SIGNIFICANCE AND USE
5.1 A knowledge of the hydrocarbon composition of process streams and petroleum products boiling within the range of 160 °C to 343 °C (320 °F to 650 °F) is useful in following the effect of changes in process variables, diagnosing the source of plant upsets, and in evaluating the effect of changes in composition on product performance properties.  
5.2 A test method to determine total cycloparafins and low level aromatic content is necessary to meet specifications for aviation turbine fuel containing synthesized hydrocarbons.
SCOPE
1.1 This test method covers an analytical scheme using the mass spectrometer to determine the hydrocarbon types present in conventional and synthesized hydrocarbons that have a boiling range of 160 °C to 343 °C (320 °F to 650 °F), 5 % to 95 % by volume as determined by Test Method D86. Samples with average carbon number value of paraffins between C12 and C16 and containing paraffins from C10 and C18 can be analyzed. Eleven hydrocarbon types are determined. These include: paraffins, noncondensed cycloparaffins, condensed dicycloparaffins, condensed tricycloparaffins, alkylbenzenes, indans or tetralins, or both, CnH 2n-10 (indenes, etc.), naphthalenes, CnH2n-14  (acenaphthenes, etc.), CnH 2n-16 (acenaphthylenes, etc.), and tricyclic aromatics.  

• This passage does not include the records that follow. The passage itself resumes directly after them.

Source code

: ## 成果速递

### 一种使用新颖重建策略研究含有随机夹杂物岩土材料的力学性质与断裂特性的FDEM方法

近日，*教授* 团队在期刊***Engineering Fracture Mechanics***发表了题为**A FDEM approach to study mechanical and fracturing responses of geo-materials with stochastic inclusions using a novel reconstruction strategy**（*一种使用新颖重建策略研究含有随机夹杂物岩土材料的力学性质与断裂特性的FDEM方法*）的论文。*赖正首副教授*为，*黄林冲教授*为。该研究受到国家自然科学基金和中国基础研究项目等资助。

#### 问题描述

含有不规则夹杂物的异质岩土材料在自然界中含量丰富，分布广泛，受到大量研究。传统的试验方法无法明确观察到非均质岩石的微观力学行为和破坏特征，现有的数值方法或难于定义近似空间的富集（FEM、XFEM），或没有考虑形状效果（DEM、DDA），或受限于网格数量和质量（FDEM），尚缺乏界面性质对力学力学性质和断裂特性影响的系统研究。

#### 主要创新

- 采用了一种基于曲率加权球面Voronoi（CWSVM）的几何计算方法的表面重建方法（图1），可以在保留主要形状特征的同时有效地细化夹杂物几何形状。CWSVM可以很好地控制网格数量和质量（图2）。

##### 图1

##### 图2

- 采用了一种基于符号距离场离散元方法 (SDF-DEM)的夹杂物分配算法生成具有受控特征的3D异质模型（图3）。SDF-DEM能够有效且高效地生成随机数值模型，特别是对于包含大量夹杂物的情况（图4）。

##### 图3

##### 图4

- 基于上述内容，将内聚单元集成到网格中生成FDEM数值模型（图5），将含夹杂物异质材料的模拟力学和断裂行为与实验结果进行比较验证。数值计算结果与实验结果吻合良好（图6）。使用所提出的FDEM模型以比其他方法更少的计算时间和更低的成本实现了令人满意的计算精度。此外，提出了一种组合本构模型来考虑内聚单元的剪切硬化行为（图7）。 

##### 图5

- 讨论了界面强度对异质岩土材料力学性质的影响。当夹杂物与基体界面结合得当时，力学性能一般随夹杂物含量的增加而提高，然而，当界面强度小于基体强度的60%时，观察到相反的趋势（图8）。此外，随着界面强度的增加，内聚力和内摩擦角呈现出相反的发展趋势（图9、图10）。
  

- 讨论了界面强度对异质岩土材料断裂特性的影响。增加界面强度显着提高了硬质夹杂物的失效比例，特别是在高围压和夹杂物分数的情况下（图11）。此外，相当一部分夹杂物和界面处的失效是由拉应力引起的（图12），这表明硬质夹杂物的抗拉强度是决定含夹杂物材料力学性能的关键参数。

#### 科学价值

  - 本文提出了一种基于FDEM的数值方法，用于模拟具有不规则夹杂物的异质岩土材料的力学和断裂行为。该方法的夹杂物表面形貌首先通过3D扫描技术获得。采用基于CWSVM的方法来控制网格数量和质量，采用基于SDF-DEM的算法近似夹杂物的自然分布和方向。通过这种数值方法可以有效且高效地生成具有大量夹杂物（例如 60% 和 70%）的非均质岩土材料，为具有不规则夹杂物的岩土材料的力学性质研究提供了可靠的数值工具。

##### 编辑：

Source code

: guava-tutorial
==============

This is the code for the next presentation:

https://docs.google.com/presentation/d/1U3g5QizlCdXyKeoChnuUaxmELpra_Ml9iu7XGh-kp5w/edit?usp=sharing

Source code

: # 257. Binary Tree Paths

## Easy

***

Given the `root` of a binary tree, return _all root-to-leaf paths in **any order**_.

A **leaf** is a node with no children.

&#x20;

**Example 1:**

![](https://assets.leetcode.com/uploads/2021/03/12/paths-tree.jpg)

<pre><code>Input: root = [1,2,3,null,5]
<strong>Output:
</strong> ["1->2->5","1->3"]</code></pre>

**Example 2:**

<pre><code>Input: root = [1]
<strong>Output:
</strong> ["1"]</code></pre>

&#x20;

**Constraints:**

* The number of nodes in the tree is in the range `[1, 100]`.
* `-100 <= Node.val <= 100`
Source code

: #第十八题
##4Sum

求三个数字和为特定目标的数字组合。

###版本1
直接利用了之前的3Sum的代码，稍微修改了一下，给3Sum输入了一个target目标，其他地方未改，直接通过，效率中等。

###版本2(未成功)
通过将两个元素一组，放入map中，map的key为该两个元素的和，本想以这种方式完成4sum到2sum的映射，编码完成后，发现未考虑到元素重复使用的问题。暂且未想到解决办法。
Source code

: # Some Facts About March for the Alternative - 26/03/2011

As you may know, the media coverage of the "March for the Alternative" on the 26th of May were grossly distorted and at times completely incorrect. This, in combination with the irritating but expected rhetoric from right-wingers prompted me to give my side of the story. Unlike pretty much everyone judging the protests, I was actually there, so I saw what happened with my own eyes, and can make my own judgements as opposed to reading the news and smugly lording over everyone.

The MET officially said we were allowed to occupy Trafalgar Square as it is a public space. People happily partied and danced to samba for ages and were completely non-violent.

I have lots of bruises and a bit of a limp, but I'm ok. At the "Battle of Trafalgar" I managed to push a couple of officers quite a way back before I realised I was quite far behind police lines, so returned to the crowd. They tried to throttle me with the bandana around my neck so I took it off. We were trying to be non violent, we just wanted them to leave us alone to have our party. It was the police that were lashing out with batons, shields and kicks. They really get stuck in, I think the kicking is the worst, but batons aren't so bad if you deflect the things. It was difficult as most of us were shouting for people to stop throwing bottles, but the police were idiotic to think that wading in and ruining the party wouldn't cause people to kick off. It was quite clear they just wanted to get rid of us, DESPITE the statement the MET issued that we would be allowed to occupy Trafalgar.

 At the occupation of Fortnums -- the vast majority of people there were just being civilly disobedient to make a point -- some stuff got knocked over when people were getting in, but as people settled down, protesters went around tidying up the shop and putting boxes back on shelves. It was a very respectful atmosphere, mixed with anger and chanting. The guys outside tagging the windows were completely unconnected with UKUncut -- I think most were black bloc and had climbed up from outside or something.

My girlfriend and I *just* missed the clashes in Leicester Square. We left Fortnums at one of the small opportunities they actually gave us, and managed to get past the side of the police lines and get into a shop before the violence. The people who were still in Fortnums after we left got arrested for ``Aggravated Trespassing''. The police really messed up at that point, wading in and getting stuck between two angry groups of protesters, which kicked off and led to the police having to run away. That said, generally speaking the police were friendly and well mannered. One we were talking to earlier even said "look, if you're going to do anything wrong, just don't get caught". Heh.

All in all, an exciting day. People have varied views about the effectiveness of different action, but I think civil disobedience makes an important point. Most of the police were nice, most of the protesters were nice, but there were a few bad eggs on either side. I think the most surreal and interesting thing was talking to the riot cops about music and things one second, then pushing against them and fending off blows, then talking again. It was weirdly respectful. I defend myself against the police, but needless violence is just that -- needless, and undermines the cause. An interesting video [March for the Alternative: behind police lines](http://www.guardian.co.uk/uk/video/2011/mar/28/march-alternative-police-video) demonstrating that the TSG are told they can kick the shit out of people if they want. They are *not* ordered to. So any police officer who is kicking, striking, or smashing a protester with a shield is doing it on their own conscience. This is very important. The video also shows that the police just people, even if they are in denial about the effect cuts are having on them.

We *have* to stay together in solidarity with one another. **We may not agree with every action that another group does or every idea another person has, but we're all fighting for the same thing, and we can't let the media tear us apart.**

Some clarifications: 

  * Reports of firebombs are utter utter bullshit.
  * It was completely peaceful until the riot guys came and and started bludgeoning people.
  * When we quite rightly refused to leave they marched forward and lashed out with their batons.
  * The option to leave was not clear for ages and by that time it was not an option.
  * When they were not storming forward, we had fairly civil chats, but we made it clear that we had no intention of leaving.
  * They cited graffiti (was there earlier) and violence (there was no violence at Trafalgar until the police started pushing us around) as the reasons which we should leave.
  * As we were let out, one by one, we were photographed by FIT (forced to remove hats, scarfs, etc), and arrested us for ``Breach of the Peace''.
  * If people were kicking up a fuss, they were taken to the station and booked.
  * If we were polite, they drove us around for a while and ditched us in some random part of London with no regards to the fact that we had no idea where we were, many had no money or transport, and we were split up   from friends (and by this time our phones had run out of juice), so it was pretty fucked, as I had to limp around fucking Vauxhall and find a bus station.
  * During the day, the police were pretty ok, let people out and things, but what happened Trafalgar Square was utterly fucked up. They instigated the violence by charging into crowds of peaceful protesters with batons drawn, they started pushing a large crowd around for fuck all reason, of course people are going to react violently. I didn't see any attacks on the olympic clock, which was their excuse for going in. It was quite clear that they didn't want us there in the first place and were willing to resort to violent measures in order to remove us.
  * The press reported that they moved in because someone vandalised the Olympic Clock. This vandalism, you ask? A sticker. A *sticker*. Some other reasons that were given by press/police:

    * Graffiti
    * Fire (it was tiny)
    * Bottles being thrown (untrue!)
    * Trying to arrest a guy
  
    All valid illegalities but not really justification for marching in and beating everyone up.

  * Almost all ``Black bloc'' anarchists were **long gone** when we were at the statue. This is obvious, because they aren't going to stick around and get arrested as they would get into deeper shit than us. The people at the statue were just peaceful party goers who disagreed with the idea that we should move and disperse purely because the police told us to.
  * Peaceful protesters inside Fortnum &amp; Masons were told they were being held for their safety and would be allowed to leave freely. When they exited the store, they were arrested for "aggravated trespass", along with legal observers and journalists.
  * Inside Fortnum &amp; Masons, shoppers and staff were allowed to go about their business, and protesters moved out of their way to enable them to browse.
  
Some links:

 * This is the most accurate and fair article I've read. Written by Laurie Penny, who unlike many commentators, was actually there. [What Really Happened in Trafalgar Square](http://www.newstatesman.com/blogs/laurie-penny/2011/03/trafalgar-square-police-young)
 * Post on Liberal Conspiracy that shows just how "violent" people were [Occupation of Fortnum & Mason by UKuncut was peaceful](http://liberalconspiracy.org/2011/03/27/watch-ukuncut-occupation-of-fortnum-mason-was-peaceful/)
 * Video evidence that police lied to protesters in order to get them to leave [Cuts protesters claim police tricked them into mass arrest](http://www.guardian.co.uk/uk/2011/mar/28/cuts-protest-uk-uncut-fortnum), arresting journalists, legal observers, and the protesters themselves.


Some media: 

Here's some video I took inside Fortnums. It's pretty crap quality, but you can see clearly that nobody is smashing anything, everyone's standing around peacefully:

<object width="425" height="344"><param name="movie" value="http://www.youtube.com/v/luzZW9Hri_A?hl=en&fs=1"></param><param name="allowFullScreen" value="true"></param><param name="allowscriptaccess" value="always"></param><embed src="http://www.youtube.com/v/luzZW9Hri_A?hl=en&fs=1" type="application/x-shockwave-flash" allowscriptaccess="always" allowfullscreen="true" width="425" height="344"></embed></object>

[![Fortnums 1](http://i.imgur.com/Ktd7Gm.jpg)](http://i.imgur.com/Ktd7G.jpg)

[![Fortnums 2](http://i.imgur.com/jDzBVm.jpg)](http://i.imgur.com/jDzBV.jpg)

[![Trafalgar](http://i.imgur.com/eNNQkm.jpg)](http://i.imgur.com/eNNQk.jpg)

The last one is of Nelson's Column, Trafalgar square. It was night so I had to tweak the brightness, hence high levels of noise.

Note 1: This test method was developed on Consolidated Electrodynamics Corporation Type 103 Mass Spectrometers. Operating parameters for users with a Quadrupole Mass Spectrometer are provided.  
1.2 This test method is intended for use with full boiling range products that contain no significant olefin content.
Biodiesel (FAME components) could interfere with the separation of the sample and the characteristic mass fragments of FAME compounds are not defined in the procedure.
Hydrocarbons containing tertiary carbon fragments, sometimes found in synthetic aviation fuels, will interfere with the characteristic mass fragments of paraffins and result in a false, elevated cycloparaffin content.
Note 2: “No significant olefin content” for this method means D1319.  
1.3 The values stated in SI units are to be regarded as standard. The values given in parentheses after SI units are provided for information only and are not considered standard.  
1.4 This standard does not purport to address all of the safety concerns, if any, associated with its use. It is the responsibility of the user of this standard to establish appropriate safety, health, and environmental practices and determine the applicability of regulatory limitations prior to use. For a specific warning statement, see 11.1.  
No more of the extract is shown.